今度は真ん中を走る私。
BMWに囲まれてます。
発進力の違いをまざまざと見せつけられてます。
待ってええ!!
頑張れ相棒!!
相変わらず任せっきりで走っていたら、史上最大の睡魔に襲われる。
やっばい。こんなしつこい眠気は初めてだぞ…。
というか、いつも一人で走っているから眠くなるとすぐ休憩したりしてたもんな。
うとうと、うとうと、かるーく白昼夢。
ったあ!危ない!背中を伸ばしてみたり、独り言を話してみたり試行錯誤を繰り返す。
あと少し…のはず…。
ブツブツ。
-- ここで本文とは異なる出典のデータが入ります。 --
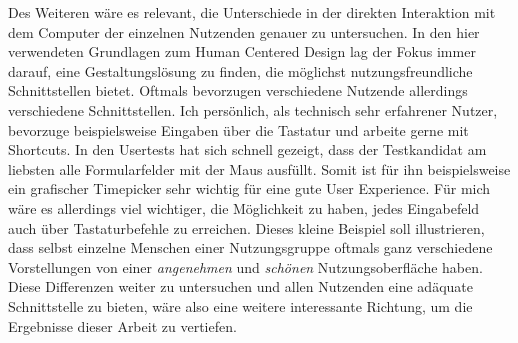 Des Weiteren wäre es relevant, die Unterschiede in der direkten Interaktion mit
dem Computer der einzelnen Nutzenden genauer zu untersuchen. In den hier
verwendeten Grundlagen zum Human Centered Design lag der Fokus immer darauf,
eine Gestaltungslösung zu finden, die möglichst nutzungsfreundliche
Schnittstellen bietet. Oftmals bevorzugen verschiedene Nutzende
allerdings verschiedene Schnittstellen. Ich persönlich, als technisch sehr
erfahrener Nutzer, bevorzuge beispielsweise Eingaben über die Tastatur und
arbeite gerne mit Shortcuts. In den Usertests hat sich schnell gezeigt, dass
der Testkandidat am liebsten alle Formularfelder mit der Maus ausfüllt. Somit
ist für ihn beispielsweise ein grafischer Timepicker sehr wichtig für eine gute
User Experience. Für mich wäre es allerdings viel wichtiger, die Möglichkeit zu
haben, jedes Eingabefeld auch über Tastaturbefehle zu erreichen. Dieses kleine
Beispiel soll illustrieren, dass selbst einzelne Menschen einer Nutzungsgruppe
oftmals ganz verschiedene Vorstellungen von einer \textit{angenehmen} und
\textit{schönen} Nutzungsoberfläche haben. Diese Differenzen weiter zu
untersuchen und allen Nutzenden eine adäquate Schnittstelle zu bieten, wäre also
eine weitere interessante Richtung, um die Ergebnisse dieser Arbeit zu
vertiefen.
フンフーン♪
……いかーん!断然眠い!!
ファイトォ、佳ー、ファイトォ… うつら~
こんな調子でも、無事に着いた。
い、生きてる…(オーバー)
バイクを停めたおじさんの第一声
「眠かったー!!」
やっぱり!?
でもまあバイクを降りてしまえば眠くったて大丈夫。
さっそくお参り。
参道は長くて、奉納された行灯が並んでいる。
朱塗りの楼門からは、それはそれは立派な本殿が見えていた。
感動した。
漆塗りという黒いお社は、細かく装飾が施され、重厚さを感じるたたずまいが強烈だった。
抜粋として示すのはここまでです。